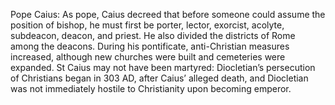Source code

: Pope Caius: As pope, Caius decreed that before someone could assume the position of bishop, he must first be porter, lector, exorcist, acolyte, subdeacon, deacon, and priest. He also divided the districts of Rome among the deacons. During his pontificate, anti-Christian measures increased, although new churches were built and cemeteries were expanded. St Caius may not have been martyred: Diocletian’s persecution of Christians began in 303 AD, after Caius’ alleged death, and Diocletian was not immediately hostile to Christianity upon becoming emperor.
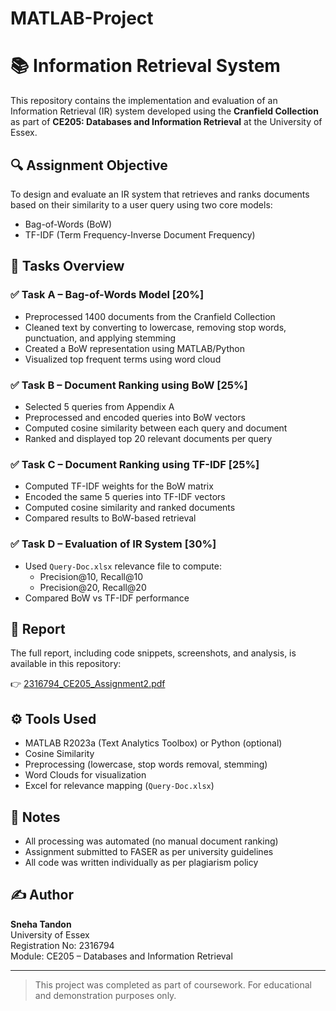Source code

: # MATLAB-Project
# 📚 Information Retrieval System

This repository contains the implementation and evaluation of an Information Retrieval (IR) system developed using the **Cranfield Collection** as part of **CE205: Databases and Information Retrieval** at the University of Essex.

## 🔍 Assignment Objective

To design and evaluate an IR system that retrieves and ranks documents based on their similarity to a user query using two core models:
- Bag-of-Words (BoW)
- TF-IDF (Term Frequency-Inverse Document Frequency)

## 🧩 Tasks Overview

### ✅ Task A – Bag-of-Words Model [20%]
- Preprocessed 1400 documents from the Cranfield Collection
- Cleaned text by converting to lowercase, removing stop words, punctuation, and applying stemming
- Created a BoW representation using MATLAB/Python
- Visualized top frequent terms using word cloud

### ✅ Task B – Document Ranking using BoW [25%]
- Selected 5 queries from Appendix A
- Preprocessed and encoded queries into BoW vectors
- Computed cosine similarity between each query and document
- Ranked and displayed top 20 relevant documents per query

### ✅ Task C – Document Ranking using TF-IDF [25%]
- Computed TF-IDF weights for the BoW matrix
- Encoded the same 5 queries into TF-IDF vectors
- Computed cosine similarity and ranked documents
- Compared results to BoW-based retrieval

### ✅ Task D – Evaluation of IR System [30%]
- Used `Query-Doc.xlsx` relevance file to compute:
  - Precision@10, Recall@10
  - Precision@20, Recall@20
- Compared BoW vs TF-IDF performance

## 📄 Report

The full report, including code snippets, screenshots, and analysis, is available in this repository:

👉 [2316794_CE205_Assignment2.pdf](./2316794_CE205_Assignment2.pdf)

## ⚙️ Tools Used

- MATLAB R2023a (Text Analytics Toolbox) or Python (optional)
- Cosine Similarity
- Preprocessing (lowercase, stop words removal, stemming)
- Word Clouds for visualization
- Excel for relevance mapping (`Query-Doc.xlsx`)

## 📌 Notes

- All processing was automated (no manual document ranking)
- Assignment submitted to FASER as per university guidelines
- All code was written individually as per plagiarism policy

## ✍️ Author

**Sneha Tandon**  
University of Essex  
Registration No: 2316794  
Module: CE205 – Databases and Information Retrieval  

---

> This project was completed as part of coursework. For educational and demonstration purposes only.
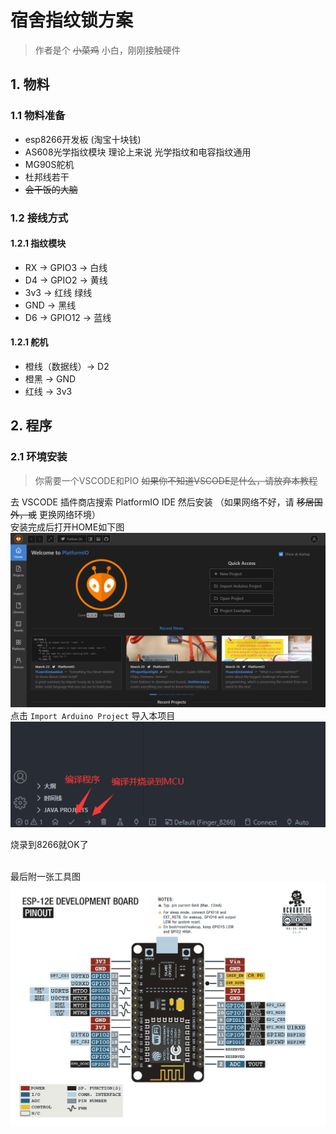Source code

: # 宿舍指纹锁方案

> 作者是个 ~~小菜鸡~~ 小白，刚刚接触硬件

## 1. 物料
### 1.1 物料准备
* esp8266开发板 (淘宝十块钱)
* AS608光学指纹模块 理论上来说 光学指纹和电容指纹通用
* MG90S舵机
* 杜邦线若干
* ~~会干饭的大脑~~

### 1.2 接线方式
#### 1.2.1 指纹模块
* RX -> GPIO3 -> 白线
* D4 -> GPIO2 -> 黄线
* 3v3 -> 红线 绿线
* GND -> 黑线
* D6 -> GPIO12 -> 蓝线
#### 1.2.1 舵机
* 橙线（数据线）-> D2
* 橙黑 -> GND
* 红线 -> 3v3

## 2. 程序

### 2.1 环境安装
> 你需要一个VSCODE和PIO  ~~如果你不知道VSCODE是什么，请放弃本教程~~

去 VSCODE 插件商店搜索 PlatformIO IDE 然后安装 （如果网络不好，请 ~~移居国外，或~~ 更换网络环境）
<br>安装完成后打开HOME如下图
<br>![PlatformIO IDE](imgs/PIO_home.png)
点击 `Import Arduino Project` 导入本项目
<br>![烧录&编译](imgs/shaolu.png)

烧录到8266就OK了

<br> 最后附一张工具图
![img](imgs/esp8266.png)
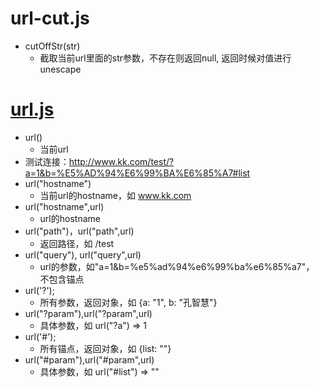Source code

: # url-cut.js
* cutOffStr(str)
    * 截取当前url里面的str参数，不存在则返回null, 返回时候对值进行unescape

# [url.js](https://github.com/websanova/js-url)
* url()
    * 当前url
* 测试连接：http://www.kk.com/test/?a=1&b=%E5%AD%94%E6%99%BA%E6%85%A7#list
* url("hostname")
    * 当前url的hostname，如 www.kk.com
* url("hostname",url)
    * url的hostname
* url("path")，url("path",url)
    * 返回路径，如 /test
* url("query"), url("query",url)
    * url的参数，如"a=1&b=%e5%ad%94%e6%99%ba%e6%85%a7"， 不包含锚点
* url('?');
    * 所有参数，返回对象，如 {a: "1", b: "孔智慧"}
* url("?param"),url("?param",url)
    * 具体参数，如 url("?a")  => 1
* url('#');
    * 所有锚点，返回对象，如 {list: ""}
* url("#param"),url("#param",url)
    * 具体参数，如 url("#list")  => ""

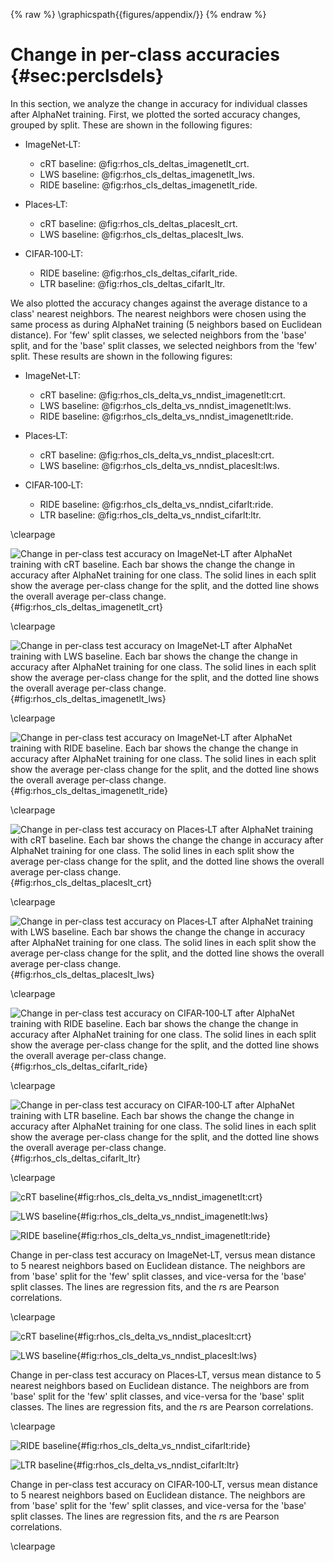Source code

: {% raw %}
\graphicspath{{figures/appendix/}}
{% endraw %}

# Change in per-class accuracies {#sec:perclsdels}

In this section, we analyze the change in accuracy for individual
classes after AlphaNet training. First, we plotted the sorted accuracy
changes, grouped by split. These are shown in the following figures:

* ImageNet‑LT:
    * cRT baseline: @fig:rhos_cls_deltas_imagenetlt_crt.
    * LWS baseline: @fig:rhos_cls_deltas_imagenetlt_lws.
    * RIDE baseline: @fig:rhos_cls_deltas_imagenetlt_ride.

* Places‑LT:
    * cRT baseline: @fig:rhos_cls_deltas_placeslt_crt.
    * LWS baseline: @fig:rhos_cls_deltas_placeslt_lws.

* CIFAR‑100‑LT:
    * RIDE baseline: @fig:rhos_cls_deltas_cifarlt_ride.
    * LTR baseline: @fig:rhos_cls_deltas_cifarlt_ltr.

We also plotted the accuracy changes against the average distance to a
class' nearest neighbors. The nearest neighbors were chosen using the
same process as during AlphaNet training (5 neighbors based on Euclidean
distance). For 'few' split classes, we selected neighbors from the
'base' split, and for the 'base' split classes, we selected neighbors
from the 'few' split. These results are shown in the following figures:

* ImageNet‑LT:
    * cRT baseline: @fig:rhos_cls_delta_vs_nndist_imagenetlt:crt.
    * LWS baseline: @fig:rhos_cls_delta_vs_nndist_imagenetlt:lws.
    * RIDE baseline: @fig:rhos_cls_delta_vs_nndist_imagenetlt:ride.

* Places‑LT:
    * cRT baseline: @fig:rhos_cls_delta_vs_nndist_placeslt:crt.
    * LWS baseline: @fig:rhos_cls_delta_vs_nndist_placeslt:lws.

* CIFAR‑100‑LT:
    * RIDE baseline: @fig:rhos_cls_delta_vs_nndist_cifarlt:ride.
    * LTR baseline: @fig:rhos_cls_delta_vs_nndist_cifarlt:ltr.

\clearpage

![Change in per-class test accuracy on ImageNet‑LT after AlphaNet
training with cRT baseline. Each bar shows the change the change in
accuracy after AlphaNet training for one class. The solid lines in each
split show the average per-class change for the split, and the dotted
line shows the overall average per-class
change.](figures/appendix/rhos_cls_deltas_imagenetlt_crt){#fig:rhos_cls_deltas_imagenetlt_crt}

\clearpage

![Change in per-class test accuracy on ImageNet‑LT after AlphaNet
training with LWS baseline. Each bar shows the change the change in
accuracy after AlphaNet training for one class. The solid lines in each
split show the average per-class change for the split, and the dotted
line shows the overall average per-class
change.](figures/appendix/rhos_cls_deltas_imagenetlt_lws){#fig:rhos_cls_deltas_imagenetlt_lws}

\clearpage

![Change in per-class test accuracy on ImageNet‑LT after AlphaNet
training with RIDE baseline. Each bar shows the change the change in
accuracy after AlphaNet training for one class. The solid lines in each
split show the average per-class change for the split, and the dotted
line shows the overall average per-class
change.](figures/appendix/rhos_cls_deltas_imagenetlt_ride){#fig:rhos_cls_deltas_imagenetlt_ride}

\clearpage

![Change in per-class test accuracy on Places‑LT after AlphaNet training
with cRT baseline. Each bar shows the change the change in accuracy
after AlphaNet training for one class. The solid lines in each split
show the average per-class change for the split, and the dotted line
shows the overall average per-class
change.](figures/appendix/rhos_cls_deltas_placeslt_crt){#fig:rhos_cls_deltas_placeslt_crt}

\clearpage

![Change in per-class test accuracy on Places‑LT after AlphaNet training
with LWS baseline. Each bar shows the change the change in accuracy
after AlphaNet training for one class. The solid lines in each split
show the average per-class change for the split, and the dotted line
shows the overall average per-class
change.](figures/appendix/rhos_cls_deltas_placeslt_lws){#fig:rhos_cls_deltas_placeslt_lws}

\clearpage

![Change in per-class test accuracy on CIFAR‑100‑LT after AlphaNet
training with RIDE baseline. Each bar shows the change the change in
accuracy after AlphaNet training for one class. The solid lines in each
split show the average per-class change for the split, and the dotted
line shows the overall average per-class
change.](figures/appendix/rhos_cls_deltas_cifarlt_ride){#fig:rhos_cls_deltas_cifarlt_ride}

\clearpage

![Change in per-class test accuracy on CIFAR‑100‑LT after AlphaNet
training with LTR baseline. Each bar shows the change the change in
accuracy after AlphaNet training for one class. The solid lines in each
split show the average per-class change for the split, and the dotted
line shows the overall average per-class
change.](figures/appendix/rhos_cls_deltas_cifarlt_ltr){#fig:rhos_cls_deltas_cifarlt_ltr}

\clearpage

<div id="fig:rhos_cls_delta_vs_nndist_imagenetlt">

![cRT
baseline](figures/appendix/rhos_cls_delta_vs_nndist_imagenetlt_crt){#fig:rhos_cls_delta_vs_nndist_imagenetlt:crt}

![LWS
baseline](figures/appendix/rhos_cls_delta_vs_nndist_imagenetlt_lws){#fig:rhos_cls_delta_vs_nndist_imagenetlt:lws}

![RIDE
baseline](figures/appendix/rhos_cls_delta_vs_nndist_imagenetlt_ride){#fig:rhos_cls_delta_vs_nndist_imagenetlt:ride}

Change in per-class test accuracy on ImageNet‑LT, versus mean distance
to 5 nearest neighbors based on Euclidean distance. The neighbors are
from 'base' split for the 'few' split classes, and vice-versa for the
'base' split classes. The lines are regression fits, and the $r$s are
Pearson correlations.

</div>

\clearpage

<div id="fig:rhos_cls_delta_vs_nndist_placeslt">

![cRT
baseline](figures/appendix/rhos_cls_delta_vs_nndist_placeslt_crt){#fig:rhos_cls_delta_vs_nndist_placeslt:crt}

![LWS
baseline](figures/appendix/rhos_cls_delta_vs_nndist_placeslt_lws){#fig:rhos_cls_delta_vs_nndist_placeslt:lws}

Change in per-class test accuracy on Places‑LT, versus mean distance to
5 nearest neighbors based on Euclidean distance. The neighbors are from
'base' split for the 'few' split classes, and vice-versa for the 'base'
split classes. The lines are regression fits, and the $r$s are Pearson
correlations.

</div>

\clearpage

<div id="fig:rhos_cls_delta_vs_nndist_cifarlt">

![RIDE
baseline](figures/appendix/rhos_cls_delta_vs_nndist_cifarlt_ride){#fig:rhos_cls_delta_vs_nndist_cifarlt:ride}

![LTR
baseline](figures/appendix/rhos_cls_delta_vs_nndist_cifarlt_ltr){#fig:rhos_cls_delta_vs_nndist_cifarlt:ltr}

Change in per-class test accuracy on CIFAR‑100‑LT, versus mean distance
to 5 nearest neighbors based on Euclidean distance. The neighbors are
from 'base' split for the 'few' split classes, and vice-versa for the
'base' split classes. The lines are regression fits, and the $r$s are
Pearson correlations.

</div>

\clearpage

..........

AIM OF THE TASK:
Keeping every character as it is, restate the lines above that run from the line with "from the 'few'" through the line with "cRT baseline: @fig:rhos_cls_delta_vs_nndist_placeslt:crt.", both included, and nothing else.

YOUR RESPONSE:
from the 'few' split. These results are shown in the following figures:

* ImageNet‑LT:
    * cRT baseline: @fig:rhos_cls_delta_vs_nndist_imagenetlt:crt.
    * LWS baseline: @fig:rhos_cls_delta_vs_nndist_imagenetlt:lws.
    * RIDE baseline: @fig:rhos_cls_delta_vs_nndist_imagenetlt:ride.

* Places‑LT:
    * cRT baseline: @fig:rhos_cls_delta_vs_nndist_placeslt:crt.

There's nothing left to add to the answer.